[Node Guide] Automatically Restart BEACON STALL Containers

Jared · 6 September 2023 22:52

From time to time, I’ve observed that certain nodes encounter the “BEACON STALL” status in their Sync State after running the duplicate files script by @J053. These nodes become stuck in this state until a restart. It’s likely that this issue stems from containers not shutting down properly, and I don’t believe it’s a problem with @J053’s script.

To automate the process, you can utilize the provided script. Replace “Key_1” with your node’s Validator Public Key in the script below:

#!/bin/bash

declare -A node_key
node_key=(
    ["1"]="KEY_1"
    ["2"]="KEY_2"
    ["3"]="KEY_3"
    # Add more nodes and keys as needed
)

base_url="https://monitor.incognito.org/pubkeystat/stat"
container_name="inc_mainnet_"

for node_name in "${!node_key[@]}"; do
    key="${node_key[$node_name]}"
    response=$(curl -s "$base_url" -H 'accept: application/json' -H 'content-type: application/json' --data "{\"mpk\":\"$key\"}" | jq -r '.[].SyncState')

    if [ "$response" == "BEACON STALL" ]; then
        echo -n "Restarting Container "
        sudo docker restart "${container_name}${node_name}"
    fi
done

sleep 2
exit 0

Save the above code into a file (e.g., stalling.sh).

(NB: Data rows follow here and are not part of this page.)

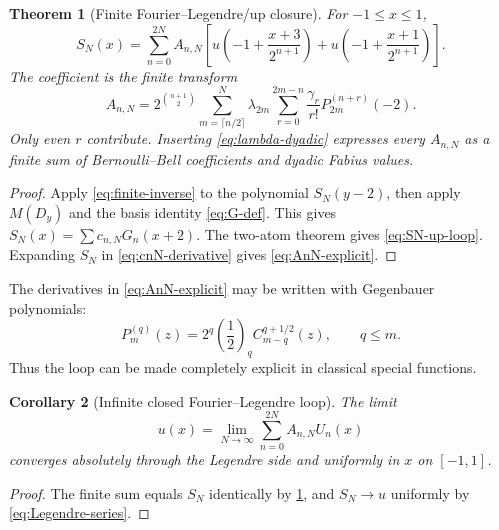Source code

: \documentclass[11pt,oneside]{article}
\newtheorem{theorem}{Theorem}[section]
\newtheorem{corollary}[theorem]{Corollary}
\theoremstyle{definition}
\theoremstyle{remark}
\begin{document}
\begin{theorem}[Finite Fourier--Legendre/up closure]
\label{thm:Legendre-finite-loop}
For $-1\le x\le1$,
\begin{equation}
 \boxed{
 S_N(x)=\sum_{n=0}^{2N}A_{n,N}
 \left[
 u\!\left(-1+\frac{x+3}{2^{n+1}}\right)
 +u\!\left(-1+\frac{x+1}{2^{n+1}}\right)
 \right].}
 \label{eq:SN-up-loop}
\end{equation}
The coefficient is the finite transform
\begin{equation}
 \boxed{
 A_{n,N}=2^{\binom{n+1}{2}}
 \sum_{m=\lceil n/2\rceil}^{N}\lambda_{2m}
 \sum_{r=0}^{2m-n}\frac{\gamma_r}{r!}
 P_{2m}^{(n+r)}(-2).}
 \label{eq:AnN-explicit}
\end{equation}
Only even $r$ contribute.  Inserting \eqref{eq:lambda-dyadic} expresses every
$A_{n,N}$ as a finite sum of Bernoulli--Bell coefficients and dyadic Fabius
values.
\end{theorem}

\begin{proof}
Apply \eqref{eq:finite-inverse} to the polynomial $S_N(y-2)$, then apply
$M(D_y)$ and the basis identity \eqref{eq:G-def}.  This gives
$S_N(x)=\sum c_{n,N}G_n(x+2)$.  The two-atom theorem gives
\eqref{eq:SN-up-loop}.  Expanding $S_N$ in \eqref{eq:cnN-derivative} gives
\eqref{eq:AnN-explicit}.
\end{proof}

The derivatives in \eqref{eq:AnN-explicit} may be written with Gegenbauer
polynomials:
\begin{equation}
 P_m^{(q)}(z)=2^q\left(\frac12\right)_q
 C_{m-q}^{q+1/2}(z),
 \qquad q\le m.
 \label{eq:Legendre-derivative-Gegenbauer}
\end{equation}
Thus the loop can be made completely explicit in classical special
functions.

\begin{corollary}[Infinite closed Fourier--Legendre loop]
\label{cor:infinite-Legendre-loop}
The limit
\begin{equation}
 \boxed{
 u(x)=\lim_{N\to\infty}\sum_{n=0}^{2N}A_{n,N}U_n(x)}
 \label{eq:infinite-Legendre-loop}
\end{equation}
converges absolutely through the Legendre side and uniformly in $x$ on
$[-1,1]$.
\end{corollary}

\begin{proof}
The finite sum equals $S_N$ identically by
\cref{thm:Legendre-finite-loop}, and $S_N\to u$ uniformly by
\eqref{eq:Legendre-series}.
\end{proof}
\end{document}
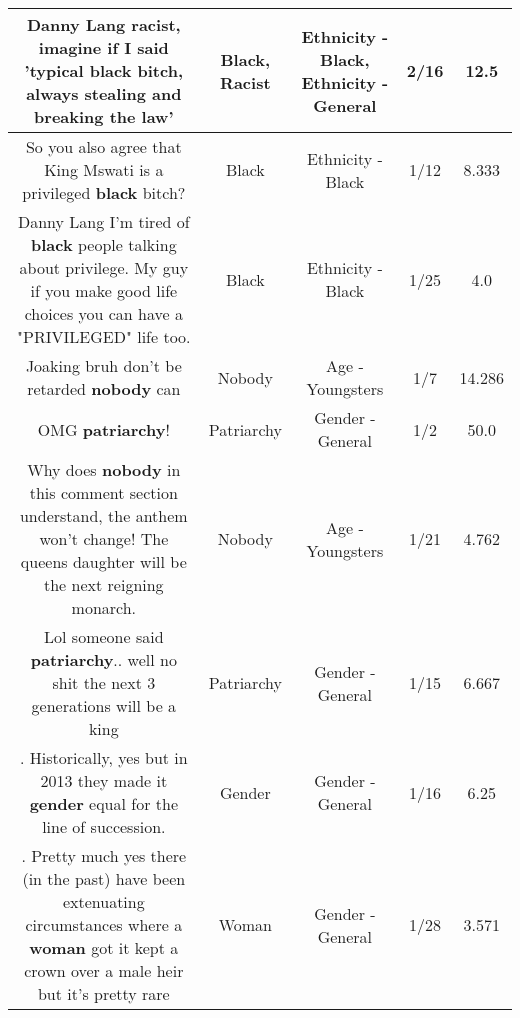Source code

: \documentclass[11pt]{article}
\newlength\mylength
\begin{document}
\begin{center}
\begin{longtable}{|C{.65\mylength}|C{.30\mylength}|C{.12\mylength}|C{.12\mylength}|C{.12\mylength}|}
  \small Danny Lang \textbf{racist}, imagine if I said 'typical \textbf{black} bitch, always stealing and breaking the law'\normalsize   & Black, Racist & Ethnicity - Black, Ethnicity - General & 2/16 & 12.5 \\  \hline
  \small So you also agree that King Mswati is a privileged \textbf{black} bitch?\normalsize   & Black & Ethnicity - Black & 1/12 & 8.333 \\  \hline
  \small Danny Lang I'm tired of \textbf{black} people talking about privilege. My guy if you make good life choices you can have a "PRIVILEGED" life too.\normalsize   & Black & Ethnicity - Black & 1/25 & 4.0 \\  \hline
  \small Joaking bruh don't be retarded \textbf{nobody} can\normalsize   & Nobody & Age - Youngsters & 1/7 & 14.286 \\  \hline
  \small OMG \textbf{patriarchy}!\normalsize   & Patriarchy & Gender - General & 1/2 & 50.0 \\  \hline
  \small Why does \textbf{nobody} in this comment section understand, the anthem won't change! The queens daughter will be the next reigning monarch.\normalsize   & Nobody & Age - Youngsters & 1/21 & 4.762 \\  \hline
  \small Lol someone said \textbf{patriarchy}.. well no shit the next 3 generations will be a king\normalsize   & Patriarchy & Gender - General & 1/15 & 6.667 \\  \hline
  \small . Historically, yes but in 2013 they made it \textbf{gender} equal for the line of succession.\normalsize   & Gender & Gender - General & 1/16 & 6.25 \\  \hline
  \small . Pretty much yes there (in the past) have been extenuating circumstances where a \textbf{woman} got it kept a crown over a male heir but it's pretty rare\normalsize   & Woman & Gender - General & 1/28 & 3.571 \\  \hline

\end{longtable}
\end{center}
\end{document}
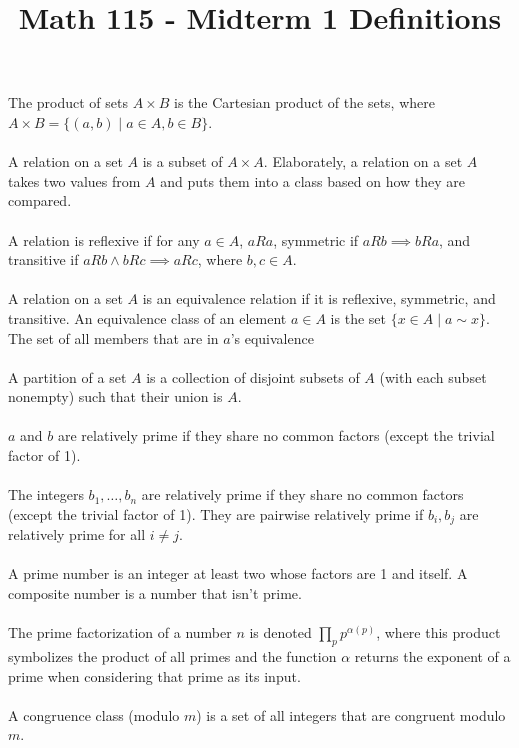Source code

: \documentclass[12pt]{article}
\theoremstyle{definition}
\theoremstyle{named}
\begin{document}
\title{Math 115 - Midterm 1 Definitions}
\author{}
\date{}
\maketitle
\date

\noindent The product of sets $A \times B$ is the Cartesian product of the sets, where $A \times B = \{(a,b) \mid a \in A, b \in B\}$. 
\\
\\
A relation on a set $A$ is a subset of $A \times A$. Elaborately, a relation on a set $A$ takes two values from $A$ and puts them into a class based on how they are compared. 
\\
\\
A relation is reflexive if for any $a \in A$, $aRa$, symmetric if $aRb \implies bRa$, and transitive if $aRb \land bRc \implies aRc$, where $b,c \in A$. 
\\
\\
A relation on a set $A$ is an equivalence relation if it is reflexive, symmetric, and transitive. An equivalence class of an element $a \in A$ is the set $\{x \in A \mid a \sim x\}$. The set of all members that are in $a$'s equivalence 
\\
\\
A partition of a set $A$ is a collection of disjoint subsets of $A$ (with each subset nonempty) such that their union is $A$. 
\\
\\
$a$ and $b$ are relatively prime if they share no common factors (except the trivial factor of 1). 
\\
\\
The integers $b_1,\dots,b_n$ are relatively prime if they share no common factors (except the trivial factor of 1). They are pairwise relatively prime if $b_i,b_j$ are relatively prime for all $i \neq j$. 
\\
\\
A prime number is an integer at least two whose factors are 1 and itself. A composite number is a number that isn't prime. 
\\
\\
The prime factorization of a number $n$ is denoted $\prod_p p^{\alpha(p)}$, where this product symbolizes the product of all primes and the function $\alpha$ returns the exponent of a prime when considering that prime as its input.
\\
\\
A congruence class (modulo $m$) is a set of all integers that are congruent modulo $m$. 
\end{document}
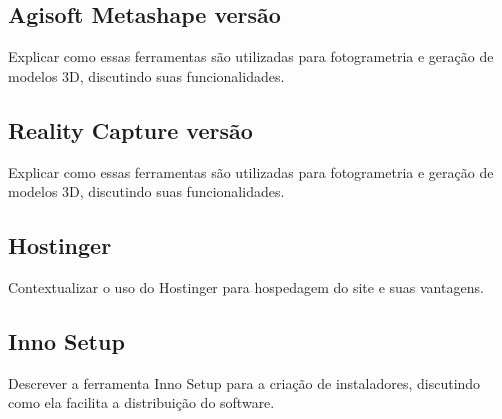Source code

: \subsection{Agisoft Metashape versão}
Explicar como essas ferramentas são utilizadas para fotogrametria e geração de modelos 3D, discutindo suas funcionalidades.

\subsection{Reality Capture versão}
Explicar como essas ferramentas são utilizadas para fotogrametria e geração de modelos 3D, discutindo suas funcionalidades.

\subsection{Hostinger}
Contextualizar o uso do Hostinger para hospedagem do site e suas vantagens.

\subsection{Inno Setup}
Descrever a ferramenta Inno Setup para a criação de instaladores, discutindo como ela facilita a distribuição do software.


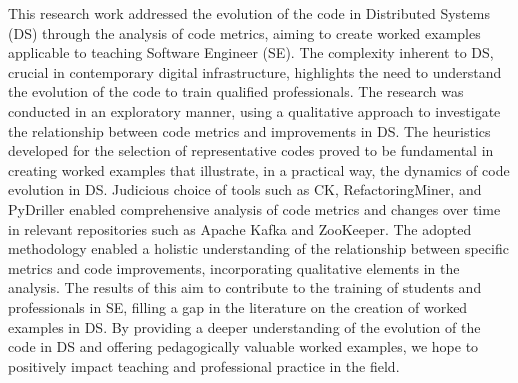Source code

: 
\begin{abstractutfpr}%

This research work addressed the evolution of the code in Distributed Systems (DS) through the analysis of code metrics, aiming to create worked examples applicable to teaching Software Engineer (SE). The complexity inherent to DS, crucial in contemporary digital infrastructure, highlights the need to understand the evolution of the code to train qualified professionals. The research was conducted in an exploratory manner, using a qualitative approach to investigate the relationship between code metrics and improvements in DS. The heuristics developed for the selection of representative codes proved to be fundamental in creating worked examples that illustrate, in a practical way, the dynamics of code evolution in DS. Judicious choice of tools such as CK, RefactoringMiner, and PyDriller enabled comprehensive analysis of code metrics and changes over time in relevant repositories such as Apache Kafka and ZooKeeper. The adopted methodology enabled a holistic understanding of the relationship between specific metrics and code improvements, incorporating qualitative elements in the analysis. The results of this aim to contribute to the training of students and professionals in SE, filling a gap in the literature on the creation of worked examples in DS. By providing a deeper understanding of the evolution of the code in DS and offering pedagogically valuable worked examples, we hope to positively impact teaching and professional practice in the field.

\end{abstractutfpr}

Replace KEY_X with your nodes’ keys and add as many as required. Make the script executable with: sudo chmod +x stalling.sh.

Set up a cron job to run the script at specified intervals. To edit the cron jobs, use the command: sudo crontab -e. Add a new line at the bottom as follows:

0,30 * * * * /path/to/stalling.sh

This will run the script every 30 minutes. Adjust the frequency as needed.

Congratulations! You’ve successfully established an automated script to monitor and handle “BEACON STALL” containers.

For added convenience, you can follow the instructions on @J053’s GitHub repository:

Run crontab -e.

Add 0 0 * * * deno task --cwd /root/Duplicated-files-cleaner-Incognito run at the end of the file, adjusting the path if necessary.

Set my script to run approximately 30-60 minutes after to address any “BEACON STALL” containers.

If you have any questions or get stuck on anything feel free to leave a comment below or send me a PM.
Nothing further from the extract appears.